For weeks, were really only saw incorrigibility in Jo, not an openness for change. Shockingly bad manners are common with streetwise kids. As all parents know, simple habits like speaking politely and showing consideration or gratitude usually need to be taught. Uneducated grandparents handed kids by wayward young adults often don’t become conscientious caregivers. Once, Jo and a friend came over. First they invited themselves on a self-guided tour of our apartment, then requested chocolate smoothies and showers. After lunch they went into the bathroom, and a minute later the smell of cigarette smoke came wafting out under the door.
At the same time, something kept us holding onto her. Perhaps it was just a small hint that she did want a relationship, if only in her own, survival-driven way. Finally, three weeks ago she agreed again to come visit The Well and apply. She brought a friend, a classmate who had also been expelled, and Ann, a our Thai worker who handles case management, thought they would be worth a try. A couple days later, Jo brought another friend from the same group, also kicked out of school, whom we accepted on a trial basis as well.
To our pleasant surprise, Jo and friends have been showing up every day on time and responding dramatically to firm love in our Recovery Center. Onn, the center manager, has taken to them like a mother hen. Jo has already had a few not-unexpected rude outbursts, but she has actually responded to correction. Every day I message her, and every day she tells me she is happy and having fun.
On Thursday, Ann went with Jo to meet her grandmother, who spent the entire time complaining about Jo’s behavior in front of Jo. Ironically, Jo had only recently described to me the process that led to her decline from an A student to a delinquent. Looking for attention as a 13-year-old, she got into trouble, and the resulting pushback from authorities drove her away. It’s an “If they don’t believe I can be good, I might as well just be bad” syndrome, and we see it in the lives of many neglected kids.
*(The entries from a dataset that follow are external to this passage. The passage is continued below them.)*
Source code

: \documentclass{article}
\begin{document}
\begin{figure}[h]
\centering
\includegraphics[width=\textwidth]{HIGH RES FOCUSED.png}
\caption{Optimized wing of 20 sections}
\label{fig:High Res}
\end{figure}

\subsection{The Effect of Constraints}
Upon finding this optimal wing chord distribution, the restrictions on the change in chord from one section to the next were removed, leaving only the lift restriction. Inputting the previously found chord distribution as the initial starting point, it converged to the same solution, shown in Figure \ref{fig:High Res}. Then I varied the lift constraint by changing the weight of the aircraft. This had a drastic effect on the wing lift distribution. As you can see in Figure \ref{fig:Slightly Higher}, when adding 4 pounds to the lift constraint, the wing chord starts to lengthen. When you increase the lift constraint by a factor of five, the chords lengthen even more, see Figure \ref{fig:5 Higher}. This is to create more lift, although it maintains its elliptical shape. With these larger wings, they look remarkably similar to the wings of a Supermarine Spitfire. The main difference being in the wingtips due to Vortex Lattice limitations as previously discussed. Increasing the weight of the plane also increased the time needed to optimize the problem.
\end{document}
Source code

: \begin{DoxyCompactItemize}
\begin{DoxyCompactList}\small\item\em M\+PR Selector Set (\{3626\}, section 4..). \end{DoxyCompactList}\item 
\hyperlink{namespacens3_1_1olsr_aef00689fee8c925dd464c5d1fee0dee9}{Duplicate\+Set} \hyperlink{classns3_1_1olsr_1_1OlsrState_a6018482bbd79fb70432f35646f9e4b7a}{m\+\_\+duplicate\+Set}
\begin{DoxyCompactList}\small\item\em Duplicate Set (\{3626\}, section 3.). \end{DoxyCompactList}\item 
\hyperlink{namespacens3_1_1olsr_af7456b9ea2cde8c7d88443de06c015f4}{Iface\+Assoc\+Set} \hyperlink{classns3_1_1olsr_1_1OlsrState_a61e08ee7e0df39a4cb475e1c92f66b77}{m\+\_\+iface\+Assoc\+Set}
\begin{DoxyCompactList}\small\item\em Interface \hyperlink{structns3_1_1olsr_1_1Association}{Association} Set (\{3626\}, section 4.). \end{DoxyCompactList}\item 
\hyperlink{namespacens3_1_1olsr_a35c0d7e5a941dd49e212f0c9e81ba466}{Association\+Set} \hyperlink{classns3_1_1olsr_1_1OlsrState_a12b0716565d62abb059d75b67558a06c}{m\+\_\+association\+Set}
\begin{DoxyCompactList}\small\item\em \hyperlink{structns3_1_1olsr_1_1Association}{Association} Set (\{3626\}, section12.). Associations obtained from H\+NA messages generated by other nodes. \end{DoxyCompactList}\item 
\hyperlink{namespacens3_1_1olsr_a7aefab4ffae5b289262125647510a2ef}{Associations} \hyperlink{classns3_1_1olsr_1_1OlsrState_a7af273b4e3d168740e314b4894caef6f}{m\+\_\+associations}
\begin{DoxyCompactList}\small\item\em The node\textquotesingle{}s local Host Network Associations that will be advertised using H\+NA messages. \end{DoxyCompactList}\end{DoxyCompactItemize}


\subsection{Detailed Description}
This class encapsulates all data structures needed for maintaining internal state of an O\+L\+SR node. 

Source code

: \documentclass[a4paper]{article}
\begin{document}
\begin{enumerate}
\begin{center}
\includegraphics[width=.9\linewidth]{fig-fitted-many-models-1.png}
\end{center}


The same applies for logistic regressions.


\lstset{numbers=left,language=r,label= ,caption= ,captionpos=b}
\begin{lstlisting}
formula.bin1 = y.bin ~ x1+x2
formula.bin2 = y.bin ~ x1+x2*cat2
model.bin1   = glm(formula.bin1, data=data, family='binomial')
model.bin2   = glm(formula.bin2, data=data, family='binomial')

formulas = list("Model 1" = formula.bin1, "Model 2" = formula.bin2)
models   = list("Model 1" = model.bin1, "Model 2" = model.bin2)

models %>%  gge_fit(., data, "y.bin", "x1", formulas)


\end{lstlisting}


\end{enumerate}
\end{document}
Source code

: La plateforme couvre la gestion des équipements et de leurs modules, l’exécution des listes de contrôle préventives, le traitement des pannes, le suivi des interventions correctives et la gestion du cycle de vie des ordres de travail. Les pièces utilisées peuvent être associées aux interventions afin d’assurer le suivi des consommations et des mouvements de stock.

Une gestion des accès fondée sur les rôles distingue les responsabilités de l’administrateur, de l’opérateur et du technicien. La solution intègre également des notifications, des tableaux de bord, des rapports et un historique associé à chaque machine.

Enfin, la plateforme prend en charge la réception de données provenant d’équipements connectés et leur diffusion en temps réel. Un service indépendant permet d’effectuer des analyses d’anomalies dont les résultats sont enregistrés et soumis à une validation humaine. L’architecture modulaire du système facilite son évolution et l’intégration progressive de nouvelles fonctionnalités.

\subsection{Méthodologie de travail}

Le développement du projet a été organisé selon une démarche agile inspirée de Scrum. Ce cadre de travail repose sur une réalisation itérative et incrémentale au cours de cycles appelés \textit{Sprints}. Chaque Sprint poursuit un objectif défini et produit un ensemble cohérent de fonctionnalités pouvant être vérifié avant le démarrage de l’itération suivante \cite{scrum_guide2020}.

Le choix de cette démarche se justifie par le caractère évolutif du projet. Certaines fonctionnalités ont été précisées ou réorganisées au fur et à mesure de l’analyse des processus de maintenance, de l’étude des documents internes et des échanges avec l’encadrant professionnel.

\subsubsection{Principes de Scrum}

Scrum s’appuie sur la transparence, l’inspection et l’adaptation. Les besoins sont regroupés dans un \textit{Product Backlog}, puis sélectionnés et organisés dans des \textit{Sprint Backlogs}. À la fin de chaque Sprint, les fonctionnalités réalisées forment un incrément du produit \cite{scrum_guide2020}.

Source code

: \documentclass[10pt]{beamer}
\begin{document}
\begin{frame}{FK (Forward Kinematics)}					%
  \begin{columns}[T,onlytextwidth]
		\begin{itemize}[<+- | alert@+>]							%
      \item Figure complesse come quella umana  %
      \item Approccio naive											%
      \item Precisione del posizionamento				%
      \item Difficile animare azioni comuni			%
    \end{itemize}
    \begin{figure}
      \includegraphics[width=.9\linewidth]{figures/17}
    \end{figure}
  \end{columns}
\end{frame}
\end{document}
In these short two-plus weeks, Jo has responded to heartfelt affirmation. Indeed a fun, lovable personality has been peeping out from under the shell. But we also know that this is a honeymoon phase. There will be a long rough road ahead, that may include Jo leaving The Well at some point for one more more wrong reasons.
I’m not being pessimistic or cynical. Experience has taught us to be okay with the two-forward-three-steps-back paths of traumatized people. As with most of the stories we tell, this one does not have an ending, but rather, “To be continued.”
Yesterday I stopped into the Recovery Center to take Judy a latte. Seeing the women sitting on the floor in the next room making jewelry, I stopped into say hi. Jo was near the door with her back turned, so I knelt down to get her attention. She returned a shy smile.
Jo reminded me again of her birthday coming up on Monday. When I stood to leave, she called, “See you!” in English and grinned proudly.